There are two primary methods of in situ bitumen production. Cyclic Steam Stimulation (CSS), or the “huff-and-puff” method, was first used commercially in Alberta by Imperial Oil at Cold Lake in 1985. This technique involves the injection of steam into the formation for a period of time, followed by an extraction period in which the oil is pumped out. When the oil flow slows to a certain point, steam is once more injected. This cycle continues until the well is no longer economical. (One reader wrote to point out that CSS was behind this environmental mess where oil came bubbling up through the ground in Alberta).

The other in situ method is called steam assisted gravity drainage (SAGD), and it was enabled by the same horizontal drilling improvements that enabled the hydraulic fracturing revolution. SAGD was first commercialized in 2001 by Cenovus at Foster Creek, and its commercial application was the single biggest reason that Canada’s oil reserves more than quadrupled in the past 20 years. Once a technique makes it both technically viable and economical to produce a resource, it can be placed in the reserves category. Again, this is a similar situation to fracking, where resources in places like the Bakken and Eagle Ford became reserves when fracking made them economical to produce.

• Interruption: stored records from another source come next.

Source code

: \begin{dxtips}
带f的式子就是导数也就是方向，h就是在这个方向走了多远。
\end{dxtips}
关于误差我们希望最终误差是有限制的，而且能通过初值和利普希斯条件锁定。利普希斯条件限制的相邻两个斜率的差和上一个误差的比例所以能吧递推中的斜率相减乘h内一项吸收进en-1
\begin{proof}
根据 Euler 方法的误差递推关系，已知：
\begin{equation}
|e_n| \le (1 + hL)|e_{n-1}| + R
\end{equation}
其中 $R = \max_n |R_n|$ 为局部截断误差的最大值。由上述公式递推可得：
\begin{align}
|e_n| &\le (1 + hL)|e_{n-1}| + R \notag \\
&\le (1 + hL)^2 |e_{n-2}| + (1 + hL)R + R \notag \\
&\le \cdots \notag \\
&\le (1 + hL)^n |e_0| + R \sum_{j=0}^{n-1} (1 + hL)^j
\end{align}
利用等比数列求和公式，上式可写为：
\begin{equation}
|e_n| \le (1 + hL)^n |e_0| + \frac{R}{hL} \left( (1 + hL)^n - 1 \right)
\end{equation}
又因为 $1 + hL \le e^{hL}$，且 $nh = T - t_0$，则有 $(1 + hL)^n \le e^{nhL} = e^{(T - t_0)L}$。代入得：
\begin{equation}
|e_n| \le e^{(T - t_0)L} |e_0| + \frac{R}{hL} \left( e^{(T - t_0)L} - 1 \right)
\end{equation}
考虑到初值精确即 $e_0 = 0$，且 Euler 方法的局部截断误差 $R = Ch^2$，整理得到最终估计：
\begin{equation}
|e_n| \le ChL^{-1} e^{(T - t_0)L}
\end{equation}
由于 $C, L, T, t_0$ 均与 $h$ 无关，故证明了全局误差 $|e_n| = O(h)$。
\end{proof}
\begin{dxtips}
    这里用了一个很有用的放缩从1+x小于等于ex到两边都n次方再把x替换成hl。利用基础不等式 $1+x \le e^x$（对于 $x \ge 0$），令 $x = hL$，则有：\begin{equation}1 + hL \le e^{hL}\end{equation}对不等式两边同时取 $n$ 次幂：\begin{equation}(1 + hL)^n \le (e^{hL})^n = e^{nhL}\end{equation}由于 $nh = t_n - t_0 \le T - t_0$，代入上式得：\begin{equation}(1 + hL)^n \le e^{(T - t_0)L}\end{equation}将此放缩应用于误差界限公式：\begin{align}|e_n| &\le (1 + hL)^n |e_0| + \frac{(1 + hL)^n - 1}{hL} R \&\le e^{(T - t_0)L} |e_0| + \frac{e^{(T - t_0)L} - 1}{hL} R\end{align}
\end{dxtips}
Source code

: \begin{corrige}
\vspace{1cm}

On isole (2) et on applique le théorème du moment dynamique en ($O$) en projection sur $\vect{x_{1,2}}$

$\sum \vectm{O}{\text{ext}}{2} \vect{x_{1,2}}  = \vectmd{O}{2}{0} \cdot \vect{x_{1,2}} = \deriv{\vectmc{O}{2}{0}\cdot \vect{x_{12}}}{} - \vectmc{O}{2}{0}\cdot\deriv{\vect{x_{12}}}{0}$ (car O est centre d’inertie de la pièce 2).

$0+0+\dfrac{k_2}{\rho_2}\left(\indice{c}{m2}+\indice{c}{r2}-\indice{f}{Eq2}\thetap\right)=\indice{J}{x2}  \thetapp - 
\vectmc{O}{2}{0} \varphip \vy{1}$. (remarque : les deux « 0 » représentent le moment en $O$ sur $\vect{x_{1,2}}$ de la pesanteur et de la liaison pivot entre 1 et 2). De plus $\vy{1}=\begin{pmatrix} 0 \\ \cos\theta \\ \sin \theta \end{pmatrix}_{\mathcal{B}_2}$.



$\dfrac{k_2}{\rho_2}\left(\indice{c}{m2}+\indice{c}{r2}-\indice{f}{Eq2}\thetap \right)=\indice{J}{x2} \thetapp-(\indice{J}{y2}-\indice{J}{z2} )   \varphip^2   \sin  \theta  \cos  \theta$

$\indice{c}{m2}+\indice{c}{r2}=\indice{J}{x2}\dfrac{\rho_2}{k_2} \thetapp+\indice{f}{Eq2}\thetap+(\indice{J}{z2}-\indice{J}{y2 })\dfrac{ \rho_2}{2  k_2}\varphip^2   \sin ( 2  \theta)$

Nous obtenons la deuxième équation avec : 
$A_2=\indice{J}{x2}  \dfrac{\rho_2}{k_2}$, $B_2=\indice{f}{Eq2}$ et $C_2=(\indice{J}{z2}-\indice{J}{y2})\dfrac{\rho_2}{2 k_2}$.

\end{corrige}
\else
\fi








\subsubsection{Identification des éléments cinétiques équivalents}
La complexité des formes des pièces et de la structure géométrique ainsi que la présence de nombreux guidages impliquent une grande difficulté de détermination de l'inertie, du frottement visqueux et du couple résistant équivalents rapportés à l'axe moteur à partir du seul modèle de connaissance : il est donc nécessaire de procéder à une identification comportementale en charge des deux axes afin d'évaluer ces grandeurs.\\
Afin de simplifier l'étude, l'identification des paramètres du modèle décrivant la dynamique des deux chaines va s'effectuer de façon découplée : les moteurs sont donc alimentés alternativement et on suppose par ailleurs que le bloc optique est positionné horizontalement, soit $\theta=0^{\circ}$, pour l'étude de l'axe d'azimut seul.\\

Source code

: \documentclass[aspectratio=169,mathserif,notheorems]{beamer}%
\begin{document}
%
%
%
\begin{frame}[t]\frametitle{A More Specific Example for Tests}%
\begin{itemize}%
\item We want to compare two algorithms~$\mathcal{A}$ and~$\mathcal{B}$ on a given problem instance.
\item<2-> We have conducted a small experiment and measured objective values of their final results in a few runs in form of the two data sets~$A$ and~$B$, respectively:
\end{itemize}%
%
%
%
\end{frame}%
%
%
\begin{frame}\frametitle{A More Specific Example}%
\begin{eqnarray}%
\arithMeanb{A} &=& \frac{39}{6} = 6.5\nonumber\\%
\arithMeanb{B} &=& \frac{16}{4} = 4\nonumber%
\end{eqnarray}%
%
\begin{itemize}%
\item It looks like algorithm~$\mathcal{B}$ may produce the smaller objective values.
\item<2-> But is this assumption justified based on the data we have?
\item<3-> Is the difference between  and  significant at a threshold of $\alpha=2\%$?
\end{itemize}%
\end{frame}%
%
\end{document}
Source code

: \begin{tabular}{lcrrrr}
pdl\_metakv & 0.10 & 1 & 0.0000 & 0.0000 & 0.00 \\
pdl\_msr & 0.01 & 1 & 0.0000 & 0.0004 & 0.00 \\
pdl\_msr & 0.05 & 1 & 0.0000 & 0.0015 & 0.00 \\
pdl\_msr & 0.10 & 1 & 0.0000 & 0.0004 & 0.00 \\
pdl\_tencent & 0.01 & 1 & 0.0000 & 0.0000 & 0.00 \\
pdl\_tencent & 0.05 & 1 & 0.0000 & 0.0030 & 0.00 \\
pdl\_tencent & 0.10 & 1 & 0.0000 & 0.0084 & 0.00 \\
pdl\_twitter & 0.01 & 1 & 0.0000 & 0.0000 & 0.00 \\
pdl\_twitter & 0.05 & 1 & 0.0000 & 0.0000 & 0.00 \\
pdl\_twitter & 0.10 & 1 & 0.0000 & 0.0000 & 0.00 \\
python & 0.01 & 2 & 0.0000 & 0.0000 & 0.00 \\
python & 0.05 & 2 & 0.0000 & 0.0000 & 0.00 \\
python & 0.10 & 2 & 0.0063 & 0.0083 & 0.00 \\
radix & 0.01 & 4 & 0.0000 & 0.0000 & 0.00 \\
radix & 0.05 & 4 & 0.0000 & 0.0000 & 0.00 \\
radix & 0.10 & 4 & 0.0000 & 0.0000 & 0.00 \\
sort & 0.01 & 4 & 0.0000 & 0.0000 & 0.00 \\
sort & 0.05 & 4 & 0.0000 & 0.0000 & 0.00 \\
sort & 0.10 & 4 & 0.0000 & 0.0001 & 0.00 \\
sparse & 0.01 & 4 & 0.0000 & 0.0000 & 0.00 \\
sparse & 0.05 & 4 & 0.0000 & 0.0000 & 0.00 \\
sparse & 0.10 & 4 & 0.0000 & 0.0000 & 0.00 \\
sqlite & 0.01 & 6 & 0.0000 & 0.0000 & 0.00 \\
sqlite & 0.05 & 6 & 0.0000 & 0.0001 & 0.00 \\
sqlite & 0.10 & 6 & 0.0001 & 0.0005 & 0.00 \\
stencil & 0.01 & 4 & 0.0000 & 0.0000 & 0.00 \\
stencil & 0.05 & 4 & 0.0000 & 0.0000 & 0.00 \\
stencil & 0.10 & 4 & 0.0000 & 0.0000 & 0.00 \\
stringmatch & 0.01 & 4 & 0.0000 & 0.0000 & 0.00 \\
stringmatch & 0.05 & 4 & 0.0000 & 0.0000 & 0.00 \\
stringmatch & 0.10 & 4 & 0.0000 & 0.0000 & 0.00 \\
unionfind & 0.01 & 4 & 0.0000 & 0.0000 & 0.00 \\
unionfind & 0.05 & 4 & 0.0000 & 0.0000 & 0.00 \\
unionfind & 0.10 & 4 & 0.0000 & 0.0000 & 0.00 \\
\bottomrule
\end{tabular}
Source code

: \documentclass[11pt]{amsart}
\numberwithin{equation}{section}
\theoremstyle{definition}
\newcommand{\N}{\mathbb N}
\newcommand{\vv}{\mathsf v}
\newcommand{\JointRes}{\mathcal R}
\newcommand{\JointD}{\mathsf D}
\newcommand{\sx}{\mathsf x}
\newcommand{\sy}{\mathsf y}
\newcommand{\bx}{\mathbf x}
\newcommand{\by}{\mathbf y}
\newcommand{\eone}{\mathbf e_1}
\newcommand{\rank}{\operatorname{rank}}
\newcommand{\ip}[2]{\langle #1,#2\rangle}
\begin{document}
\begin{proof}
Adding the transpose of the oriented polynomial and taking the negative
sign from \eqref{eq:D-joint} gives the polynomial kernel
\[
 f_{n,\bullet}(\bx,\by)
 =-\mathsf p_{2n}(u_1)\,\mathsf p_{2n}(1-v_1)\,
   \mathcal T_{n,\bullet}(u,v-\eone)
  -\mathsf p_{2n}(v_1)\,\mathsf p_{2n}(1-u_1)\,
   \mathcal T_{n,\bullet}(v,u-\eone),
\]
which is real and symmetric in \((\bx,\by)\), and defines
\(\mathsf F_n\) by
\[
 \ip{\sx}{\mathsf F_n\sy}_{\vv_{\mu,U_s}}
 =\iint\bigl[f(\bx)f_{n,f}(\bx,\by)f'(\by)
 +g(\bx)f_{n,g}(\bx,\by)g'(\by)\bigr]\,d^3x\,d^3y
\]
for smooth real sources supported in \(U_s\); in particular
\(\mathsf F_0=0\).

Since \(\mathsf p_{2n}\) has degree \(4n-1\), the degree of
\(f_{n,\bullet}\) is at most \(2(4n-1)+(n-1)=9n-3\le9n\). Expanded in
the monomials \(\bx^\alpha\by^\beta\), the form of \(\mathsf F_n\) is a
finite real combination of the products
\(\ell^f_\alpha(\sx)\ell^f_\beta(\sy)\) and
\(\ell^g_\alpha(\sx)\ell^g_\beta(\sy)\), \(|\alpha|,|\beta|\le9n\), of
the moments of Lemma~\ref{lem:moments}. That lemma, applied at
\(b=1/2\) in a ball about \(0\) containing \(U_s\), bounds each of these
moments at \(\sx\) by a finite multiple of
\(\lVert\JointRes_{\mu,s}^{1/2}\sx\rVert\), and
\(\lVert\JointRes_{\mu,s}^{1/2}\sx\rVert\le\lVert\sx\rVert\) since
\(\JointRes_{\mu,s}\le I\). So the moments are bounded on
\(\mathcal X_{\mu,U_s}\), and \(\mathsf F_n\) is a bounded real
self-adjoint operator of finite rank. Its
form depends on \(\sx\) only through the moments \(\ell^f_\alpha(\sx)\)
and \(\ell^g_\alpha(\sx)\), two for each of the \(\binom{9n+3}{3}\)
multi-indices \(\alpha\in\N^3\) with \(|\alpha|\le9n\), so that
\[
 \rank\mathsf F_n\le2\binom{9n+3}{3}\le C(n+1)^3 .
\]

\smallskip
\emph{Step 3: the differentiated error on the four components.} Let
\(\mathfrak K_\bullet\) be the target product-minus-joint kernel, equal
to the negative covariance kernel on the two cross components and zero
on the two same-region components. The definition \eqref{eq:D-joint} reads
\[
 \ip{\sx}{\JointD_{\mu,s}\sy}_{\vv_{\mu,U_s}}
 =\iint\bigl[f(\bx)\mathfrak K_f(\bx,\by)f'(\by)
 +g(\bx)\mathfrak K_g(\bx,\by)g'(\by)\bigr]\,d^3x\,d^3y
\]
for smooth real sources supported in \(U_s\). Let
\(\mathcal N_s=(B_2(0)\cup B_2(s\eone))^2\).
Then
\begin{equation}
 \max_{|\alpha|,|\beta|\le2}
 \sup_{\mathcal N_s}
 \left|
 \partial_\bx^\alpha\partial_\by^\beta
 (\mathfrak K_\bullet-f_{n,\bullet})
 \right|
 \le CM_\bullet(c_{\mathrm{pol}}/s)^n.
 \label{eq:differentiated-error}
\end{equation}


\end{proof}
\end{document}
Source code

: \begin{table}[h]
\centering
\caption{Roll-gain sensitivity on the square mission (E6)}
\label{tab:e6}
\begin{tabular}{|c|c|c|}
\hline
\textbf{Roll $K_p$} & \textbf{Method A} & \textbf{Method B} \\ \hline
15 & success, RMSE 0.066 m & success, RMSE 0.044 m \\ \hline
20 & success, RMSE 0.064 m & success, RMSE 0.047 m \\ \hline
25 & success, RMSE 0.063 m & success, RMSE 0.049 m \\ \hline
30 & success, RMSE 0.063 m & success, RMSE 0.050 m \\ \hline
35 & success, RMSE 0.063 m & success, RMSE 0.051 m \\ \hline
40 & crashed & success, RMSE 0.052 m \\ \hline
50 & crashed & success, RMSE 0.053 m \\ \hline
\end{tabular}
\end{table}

SAGD involves drilling a pair of horizontal wells, one about 5 meters above the other. Steam is injected into the upper well for months to heat up the bitumen. I learned from Cenovus that its initial projects required the company to inject steam for 18 months before producing oil, but as the engineers progressed up the learning curve the timing has been reduced to three months of steam injection prior to production. Steam injection continues throughout the life of the well, until the well begins to deplete. At that time steam injection ceases, but the wells continue to produce for a little while in this final phase of production. Once the wells start to produce, they have tended to produce almost without depletion for 10 years (a situation very unlike fracking, where wells initially deplete rapidly). The water that condensed when the steam was injected is also returned, separated from the oil, and reused in the process.

The horizontal wells can be drilled for miles in many directions from a single well pad, and as a result a large land area can be accessed without a huge environmental impact on the surface. A well pad such as the one I visited below can produce nearly 20,000 bpd of bitumen for 10 years before depletion begins to curtail production.

Cenovus Well Pad
Cenovus SAGD well pad with nine well pairs. Source: Cenovus.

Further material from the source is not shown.